Data items:
"""

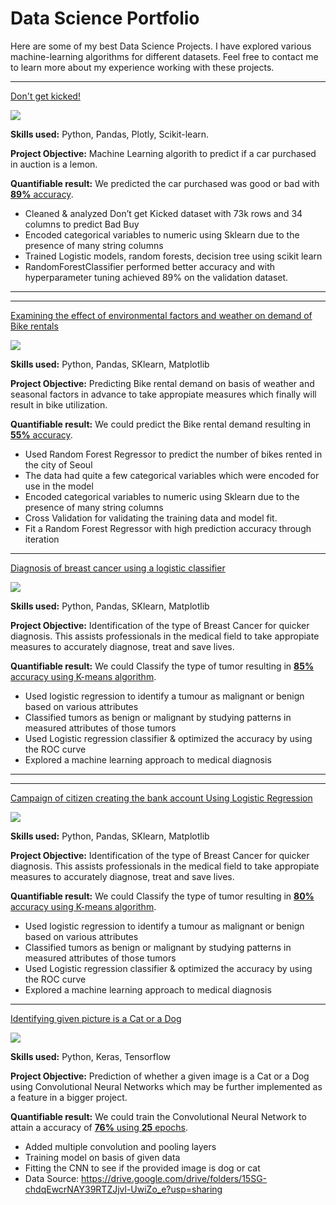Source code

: # Data Science Portfolio

Here are some of my best Data Science Projects. I have explored various machine-learning algorithms for different datasets. Feel free to contact me to learn more about my experience working with these projects.

***

[Don't get kicked!](https://jovian.com/zthoufiqz55/dont-get-kicked)

<img src="images/seoul-bikes.jpeg?raw=true"/>

**Skills used:** Python, Pandas, Plotly, Scikit-learn.

**Project Objective:** Machine Learning algorith to predict if a car purchased in auction is a lemon.

**Quantifiable result:** We predicted the car purchased was good or bad with [**89%** accuracy](https://jovian.com/zthoufiqz55/dont-get-kicked).

- Cleaned & analyzed Don’t get Kicked dataset with 73k rows and 34 columns to predict Bad Buy
- Encoded categorical variables to numeric using Sklearn due to the presence of many string columns
- Trained Logistic models, random forests, decision tree using scikit learn
- RandomForestClassifier performed better accuracy and with hyperparameter tuning achieved 89% on the validation dataset.

***

***

[Examining the effect of environmental factors and weather on demand of Bike rentals](https://github.com/thoufiqz55/Linear_Regression/blob/main/Linear_regression_pr.ipynb)

<img src="images/seoul-bikes.jpeg?raw=true"/>

**Skills used:** Python, Pandas, SKlearn, Matplotlib

**Project Objective:** Predicting Bike rental demand on basis of weather and seasonal factors in advance to take appropiate measures which finally will result in bike utilization.

**Quantifiable result:** We could predict the Bike rental demand resulting in [**55%** accuracy](https://github.com/thoufiqz55/Linear_Regression/blob/main/Linear_regression_pr.ipynb).

- Used Random Forest Regressor to predict the number of bikes rented in the city of Seoul
- The data had quite a few categorical variables which were encoded for use in the model
- Encoded categorical variables to numeric using Sklearn due to the presence of many string columns
- Cross Validation for validating the training data and model fit.
- Fit a Random Forest Regressor with high prediction accuracy through iteration

***

[Diagnosis of breast cancer using a logistic classifier](https://github.com/thoufiqz55/KNN_NB/blob/main/KNN_project.ipynb)

<img src="images/breast-cancer.jpeg?raw=true"/>

**Skills used:** Python, Pandas, SKlearn, Matplotlib

**Project Objective:** Identification of the type of Breast Cancer for quicker diagnosis. This assists professionals in the medical field to take appropiate measures to accurately diagnose, treat and save lives. 

**Quantifiable result:** We could Classify the type of tumor resulting in [**85%** accuracy using K-means algorithm](https://github.com/thoufiqz55/KNN_NB/blob/main/KNN_project.ipynb).

- Used logistic regression to identify a tumour as malignant or benign based on various attributes
- Classified tumors as benign or malignant by studying patterns in measured attributes of those tumors
- Used Logistic regression classifier & optimized the accuracy by using the ROC curve
- Explored a machine learning approach to medical diagnosis

***
***

[Campaign of citizen creating the  bank account Using Logistic Regression](https://github.com/thoufiqz55/LogisticRegression/blob/main/Logistic_Regression_PR.ipynb)

<img src="images/bank image.jpeg?raw=true"/>

**Skills used:** Python, Pandas, SKlearn, Matplotlib

**Project Objective:** Identification of the type of Breast Cancer for quicker diagnosis. This assists professionals in the medical field to take appropiate measures to accurately diagnose, treat and save lives. 

**Quantifiable result:** We could Classify the type of tumor resulting in [**80%** accuracy using K-means algorithm](https://github.com/thoufiqz55/LogisticRegression/blob/main/Logistic_Regression_PR.ipynb).

- Used logistic regression to identify a tumour as malignant or benign based on various attributes
- Classified tumors as benign or malignant by studying patterns in measured attributes of those tumors
- Used Logistic regression classifier & optimized the accuracy by using the ROC curve
- Explored a machine learning approach to medical diagnosis

***

[Identifying given picture is a Cat or a Dog](https://github.com/thoufiqz55/Classification_of_cat_dog/blob/main/CNN.ipynb)

<img src="images/Dog-and-Cat.jpeg?raw=true"/>

**Skills used:** Python, Keras, Tensorflow

**Project Objective:** Prediction of whether a given image is a Cat or a Dog using Convolutional Neural Networks which may be further implemented as a feature in a bigger project.

**Quantifiable result:** We could train the Convolutional Neural Network to attain a accuracy of [**76%** using **25** epochs](https://github.com/thoufiqz55/Classification_of_cat_dog/blob/main/CNN.ipynb).

- Added multiple convolution and pooling layers
- Training model on basis of given data
- Fitting the CNN to see if the provided image is dog or cat
- Data Source: https://drive.google.com/drive/folders/15SG-chdqEwcrNAY39RTZJjvl-UwiZo_e?usp=sharing
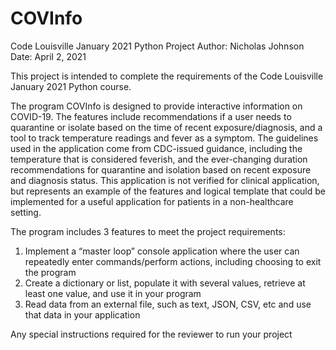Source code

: # COVInfo
Code Louisville January 2021 Python Project
Author: Nicholas Johnson
Date: April 2, 2021

This project is intended to complete the requirements of the Code Louisville January 2021 Python course.

The program COVInfo is designed to provide interactive information on COVID-19.
The features include recommendations if a user needs to quarantine or isolate based 
on the time of recent exposure/diagnosis, and a tool to track temperature readings 
and fever as a symptom. The guidelines used in the application come from CDC-issued
guidance, including the temperature that is considered feverish, and the ever-changing 
duration recommendations for quarantine and isolation based on recent exposure and
diagnosis status. This application is not verified for clinical application, but 
represents an example of the features and logical template that could be implemented
for a useful application for patients in a non-healthcare setting.


The program includes 3 features to meet the project requirements:
1. Implement a “master loop” console application where the user can repeatedly enter commands/perform actions, including choosing to exit the program
2. Create a dictionary or list, populate it with several values, retrieve at least one value, and use it in your program
3. Read data from an external file, such as text, JSON, CSV, etc and use that data in your application

Any special instructions required for the reviewer to run your project
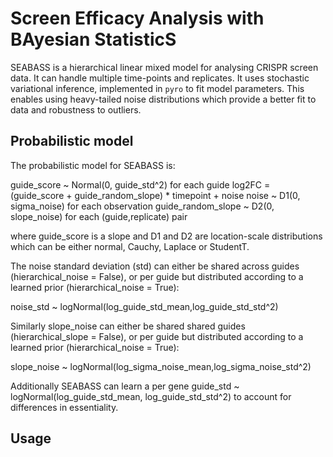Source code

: # Screen Efficacy Analysis with BAyesian StatisticS

SEABASS is a hierarchical linear mixed model for analysing CRISPR screen data. It can handle multiple time-points and replicates. It uses stochastic variational inference, implemented in `pyro` to fit model parameters. This enables using heavy-tailed noise distributions which provide a better fit to data and robustness to outliers. 

## Probabilistic model

The probabilistic model for SEABASS is: 

guide_score ~ Normal(0, guide_std^2) for each guide
log2FC = (guide_score + guide_random_slope) * timepoint + noise
noise ~ D1(0, sigma_noise) for each observation
guide_random_slope ~ D2(0, slope_noise) for each (guide,replicate) pair

where guide_score is a slope and D1 and D2 are location-scale distributions which can be either normal, Cauchy, Laplace or StudentT. 

The noise standard deviation (std) can either be shared across guides (hierarchical_noise = False), or per guide but distributed according to a learned prior (hierarchical_noise = True): 

noise_std ~ logNormal(log_guide_std_mean,log_guide_std_std^2)

Similarly slope_noise can either be shared shared guides (hierarchical_slope = False), or per guide but distributed according to a learned prior (hierarchical_noise = True):

slope_noise ~ logNormal(log_sigma_noise_mean,log_sigma_noise_std^2)

Additionally SEABASS can learn a per gene guide_std ~ logNormal(log_guide_std_mean, log_guide_std_std^2) to account for differences in essentiality. 

## Usage

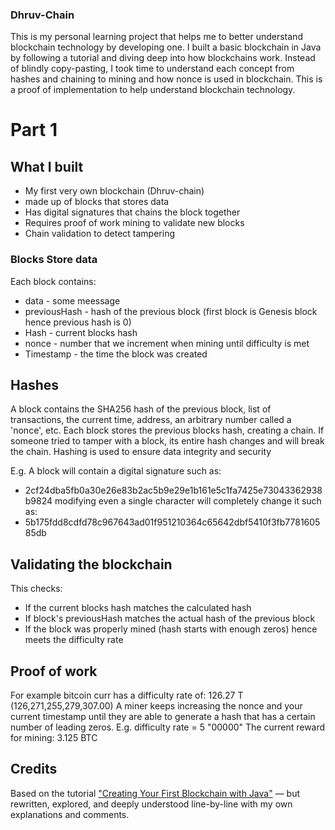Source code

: ### Dhruv-Chain
This is my personal learning project that helps me to better understand blockchain technology by developing one. I built a basic blockchain in Java by following a tutorial and diving deep into how blockchains work. Instead of blindly copy-pasting, I took
time to understand each concept from hashes and chaining to mining and how nonce is used in blockchain. This is a proof of implementation to help understand blockchain technology.

# Part 1 

## What I built
- My first very own blockchain (Dhruv-chain)
- made up of blocks that stores data
- Has digital signatures that chains the block together
- Requires proof of work mining to validate new blocks
- Chain validation to detect tampering

### Blocks Store data
Each block contains:
- data - some meessage
- previousHash - hash of the previous block (first block is Genesis block hence previous hash is 0)
- Hash - current blocks hash
- nonce - number that we increment when mining until difficulty is met
- Timestamp - the time the block was created

## Hashes
A block contains the SHA256 hash of the previous block, list of transactions, the current time, address, an arbitrary number called a 'nonce', etc.
Each block stores the previous blocks hash, creating a chain. If someone tried to tamper with a block, its entire hash changes and will break the chain.
Hashing is used to ensure data integrity and security

E.g.
A block will contain a digital signature such as:
- 2cf24dba5fb0a30e26e83b2ac5b9e29e1b161e5c1fa7425e73043362938b9824
modifying even a single character will completely change it such as:
- 5b175fdd8cdfd78c967643ad01f951210364c65642dbf5410f3fb778160585db

## Validating the blockchain
This checks:
- If the current blocks hash matches the calculated hash
- If block's previousHash matches the actual hash of the previous block
- If the block was properly mined (hash starts with enough zeros) hence meets the difficulty rate

## Proof of work
For example bitcoin curr has a difficulty rate of:
126.27 T
(126,271,255,279,307.00)
A miner keeps increasing the nonce and your current timestamp until they are able to generate a hash that has a certain number of leading zeros.
E.g. difficulty rate = 5 "00000"
The current reward for mining: 3.125 BTC

## Credits
Based on the tutorial ["Creating Your First Blockchain with Java"](https://medium.com/programmers-blockchain/create-simple-blockchain-java-tutorial-from-scratch-6eeed3cb03fa) — 
but rewritten, explored, and deeply understood line-by-line with my own explanations and comments.

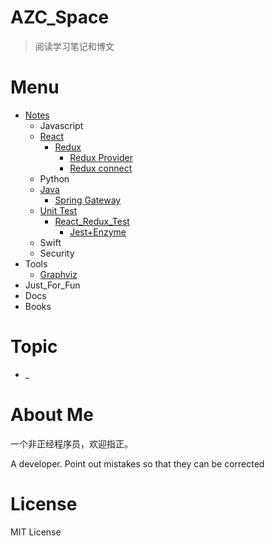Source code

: # AZC_Space

> 阅读学习笔记和博文

# Menu

* [Notes](./Notes)
    * Javascript
    * [React](./Notes/React/React.md)
        * [Redux](./Notes/React/Redux/Redux.md)
            * [Redux Provider](./Notes/React/Redux/Redux源码_Provider.md)
            * [Redux connect](./Notes/React/Redux/Redux源码_connect.md)
    * Python
    * [Java](./Notes/Java/Java.md)
        * [Spring Gateway](./Note/Java/gateway_source_code_reading.md)
    * [Unit Test](./Notes/Unit_Test/)
        * [React_Redux_Test](./Notes/Unit_Test/React_Redux_Test)
            * [Jest+Enzyme](./Notes/Unit_Test/React_Redux_Test/Jest+Enzyme.md)
    * Swift
    * Security
* Tools
    * [Graphviz](./Notes/Tools/graphviz.md)
* Just_For_Fun
* Docs
* Books



# Topic

* _
  
# About Me

一个非正经程序员，欢迎指正。

A developer. Point out mistakes so that they can be corrected


# License
MIT License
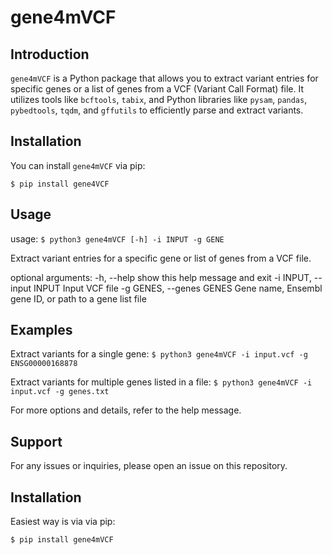 # gene4mVCF

## Introduction
`gene4mVCF` is a Python package that allows you to extract variant entries for specific genes or a list of genes from a VCF (Variant Call Format) file. It utilizes tools like `bcftools`, `tabix`, and Python libraries like `pysam`, `pandas`, `pybedtools`, `tqdm`, and `gffutils` to efficiently parse and extract variants.

## Installation

You can install `gene4mVCF` via pip:

`$ pip install gene4VCF`

## Usage
usage: `$ python3 gene4mVCF [-h] -i INPUT -g GENE`

Extract variant entries for a specific gene or list of genes from a VCF file.

optional arguments:
  -h, --help            show this help message and exit
  -i INPUT, --input INPUT
                        Input VCF file
  -g GENES, --genes GENES
                        Gene name, Ensembl gene ID, or path to a gene list file

## Examples
Extract variants for a single gene:
`$ python3 gene4mVCF -i input.vcf -g ENSG00000168878`

Extract variants for multiple genes listed in a file:
`$ python3 gene4mVCF -i input.vcf -g genes.txt`

For more options and details, refer to the help message.

## Support
For any issues or inquiries, please open an issue on this repository.

## Installation

Easiest way is via via pip:

`$ pip install gene4mVCF`



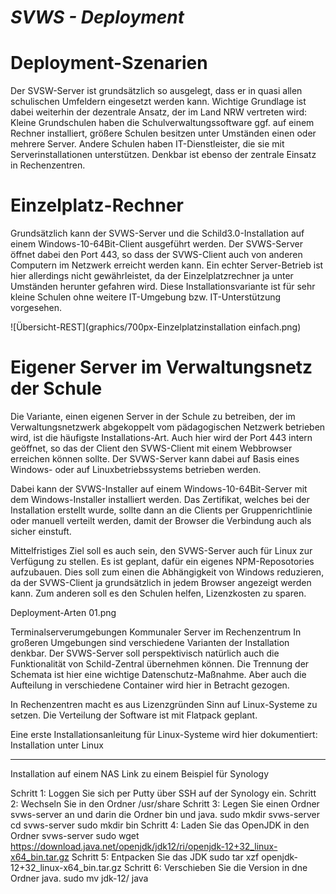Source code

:
***SVWS - Deployment***
====================

# Deployment-Szenarien

Der SVSW-Server ist grundsätzlich so ausgelegt, dass er in quasi allen schulischen Umfeldern eingesetzt werden kann. 
Wichtige Grundlage ist dabei weiterhin der dezentrale Ansatz, der im Land NRW vertreten wird: 
Kleine Grundschulen haben die Schulverwaltungssoftware ggf. auf einem Rechner installiert, größere Schulen besitzen unter Umständen einen oder mehrere Server. 
Andere Schulen haben IT-Dienstleister, die sie mit Serverinstallationen unterstützen. Denkbar ist ebenso der zentrale Einsatz in Rechenzentren. 

# Einzelplatz-Rechner
Grundsätzlich kann der SVWS-Server und die Schild3.0-Installation auf einem Windows-10-64Bit-Client ausgeführt werden. 
Der SVWS-Server öffnet dabei den Port 443, so dass der SVWS-Client auch von anderen Computern im Netzwerk erreicht werden kann.
Ein echter Server-Betrieb ist hier allerdings nicht gewährleistet, da der Einzelplatzrechner ja unter Umständen herunter gefahren wird.
Diese Installationsvariante ist für sehr kleine Schulen ohne weitere IT-Umgebung bzw. IT-Unterstützung vorgesehen.

![Übersicht-REST](graphics/700px-Einzelplatzinstallation einfach.png)

# Eigener Server im Verwaltungsnetz der Schule
Die Variante, einen eigenen Server in der Schule zu betreiben, der im Verwaltungsnetzwerk abgekoppelt vom pädagogischen Netzwerk betrieben wird, 
ist die häufigste Installations-Art. Auch hier wird der Port 443 intern geöffnet, so das der Client den SVWS-Client mit einem Webbrowser erreichen können sollte. 
Der SVWS-Server kann dabei auf Basis eines Windows- oder auf Linuxbetriebssystems betrieben werden. 


Dabei kann der SVWS-Installer auf einem Windows-10-64Bit-Server mit dem Windows-Installer installiert werden. 
Das Zertifikat, welches bei der Installation erstellt wurde, sollte dann an die Clients per Gruppenrichtlinie oder manuell verteilt werden, damit der Browser die Verbindung auch als sicher einstuft.

Mittelfristiges Ziel soll es auch sein, den SVWS-Server auch für Linux zur Verfügung zu stellen. Es ist geplant, dafür ein eigenes NPM-Reposotories aufzubauen. Dies soll zum einen die Abhängigkeit von Windows reduzieren, da der SVWS-Client ja grundsätzlich in jedem Browser angezeigt werden kann. Zum anderen soll es den Schulen helfen, Lizenzkosten zu sparen.

Deployment-Arten 01.png

Terminalserverumgebungen
Kommunaler Server im Rechenzentrum
In großeren Umgebungen sind verschiedene Varianten der Installation denkbar. Der SVWS-Server soll perspektivisch natürlich auch die Funktionalität von Schild-Zentral übernehmen können. Die Trennung der Schemata ist hier eine wichtige Datenschutz-Maßnahme. Aber auch die Aufteilung in verschiedene Container wird hier in Betracht gezogen.

In Rechenzentren macht es aus Lizenzgründen Sinn auf Linux-Systeme zu setzen. Die Verteilung der Software ist mit Flatpack geplant.

Eine erste Installationsanleitung für Linux-Systeme wird hier dokumentiert: Installation unter Linux


---

Installation auf einem NAS
Link zu einem Beispiel für Synology


Schritt 1: Loggen Sie sich per Putty über SSH auf der Synology ein.
Schritt 2: Wechseln Sie in den Ordner /usr/share
Schritt 3: Legen Sie einen Ordner svws-server an und darin die Ordner bin und java.
sudo mkdir svws-server
cd svws-server
sudo mkdir bin
Schritt 4: Laden Sie das OpenJDK in den Ordner svws-server
sudo wget https://download.java.net/openjdk/jdk12/ri/openjdk-12+32_linux-x64_bin.tar.gz
Schritt 5: Entpacken Sie das JDK
sudo tar xzf openjdk-12+32_linux-x64_bin.tar.gz
Schritt 6: Verschieben Sie die Version in dne Ordner java.
sudo mv jdk-12/ java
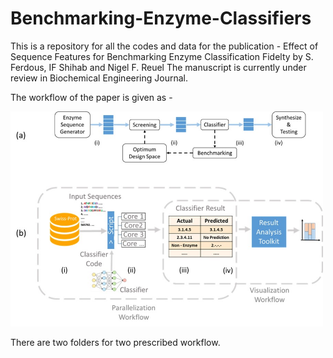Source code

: # Benchmarking-Enzyme-Classifiers

This is a repository for all the codes and data for the publication - 
Effect of Sequence Features for Benchmarking Enzyme Classification Fidelty by S. Ferdous, IF Shihab and Nigel F. Reuel
The manuscript is currently under review in Biochemical Engineering Journal. 

The workflow of the paper is given as - 

<img src="abstract.jpg" alt="abstract" width="500"/>



There are two folders for two prescribed workflow. 
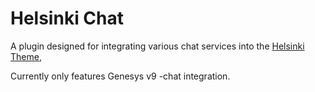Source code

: # Helsinki Chat
A plugin designed for integrating various chat services into the [Helsinki Theme](https://github.com/City-of-Helsinki/wordpress-helfi-helsinkiteema),

Currently only features Genesys v9 -chat integration.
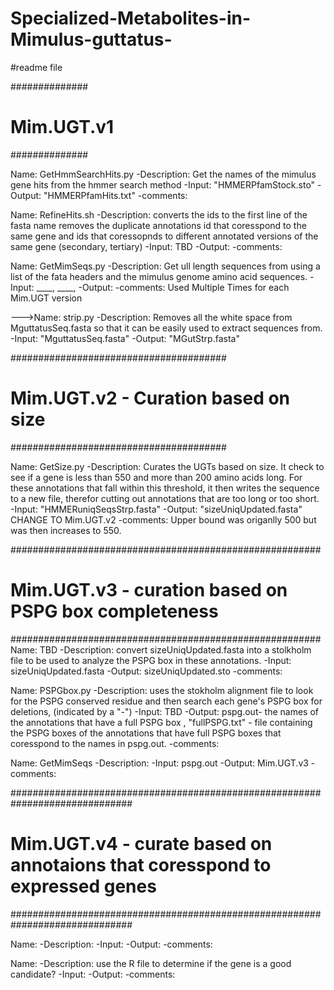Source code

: # Specialized-Metabolites-in-Mimulus-guttatus-
#readme file 



##############
# Mim.UGT.v1 #
##############

Name: GetHmmSearchHits.py
-Description: Get the names of the mimulus gene hits from the hmmer search method
-Input: "HMMERPfamStock.sto" 
-Output: "HMMERPfamHits.txt"
-comments: 

Name: RefineHits.sh 
-Description: 
converts the ids to the first line of the fasta name
removes the duplicate annotations id that coresspond to the same gene and ids that coressopnds to different annotated versions of the same gene (secondary, tertiary)
-Input: TBD
-Output: 
-comments: 

Name: GetMimSeqs.py
-Description: Get ull length sequences from using a list of the fata headers and the mimulus genome amino acid sequences. 
-Input: ____, ____, 
-Output: 
-comments: Used Multiple Times for each  Mim.UGT version 

--->Name: strip.py 
-Description: Removes all the white space from MguttatusSeq.fasta so that it     can be easily used to extract sequences from. 
-Input: "MguttatusSeq.fasta"
-Output: "MGutStrp.fasta"



#######################################
# Mim.UGT.v2 - Curation based on size # 
#######################################

Name: GetSize.py
-Description: Curates the UGTs based on size. It check to see if a gene is less than 550 and more than 200 amino acids long. For these annotations that fall within this threshold, it then writes the sequence to a new file, therefor cutting out annotations 
that are too long or too short.   
-Input: "HMMERuniqSeqsStrp.fasta"
-Output: "sizeUniqUpdated.fasta" CHANGE TO Mim.UGT.v2
-comments: Upper bound was origanlly 500 but was then increases to 550.   





########################################################
# Mim.UGT.v3 - curation based on PSPG box completeness #
########################################################
Name: TBD
-Description: convert sizeUniqUpdated.fasta into a stolkholm file to be used to analyze the PSPG box in these annotations. 
-Input: sizeUniqUpdated.fasta
-Output: sizeUniqUpdated.sto 
-comments: 

Name: PSPGbox.py 
-Description: uses the stokholm alignment file to look for the PSPG conserved residue and then search each gene's PSPG box for deletions, (indicated by a "-") 
-Input: TBD
-Output: pspg.out- the names of the annotations that have a full PSPG box , "fullPSPG.txt" - file containing the PSPG boxes of the annotations that have full PSPG boxes that coresspond to the names in pspg.out. 
-comments: 

Name: GetMimSeqs
-Description: 
-Input: pspg.out
-Output:  Mim.UGT.v3
-comments: 





##############################################################################
# Mim.UGT.v4 - curate based on annotaions that coresspond to expressed genes #
##############################################################################

Name: 
-Description: 
-Input: 
-Output: 
-comments: 

Name: 
-Description: use the R file to determine if the gene is a good candidate? 
-Input: 
-Output: 
-comments:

"""

#### [The task]
Out of the data above, give again only the lines starting at the one holding "### Blocks Store data" and ending at the one holding "A block contains", unchanged.

#### [Task answer]
### Blocks Store data
Each block contains:
- data - some meessage
- previousHash - hash of the previous block (first block is Genesis block hence previous hash is 0)
- Hash - current blocks hash
- nonce - number that we increment when mining until difficulty is met
- Timestamp - the time the block was created

## Hashes
A block contains the SHA256 hash of the previous block, list of transactions, the current time, address, an arbitrary number called a 'nonce', etc.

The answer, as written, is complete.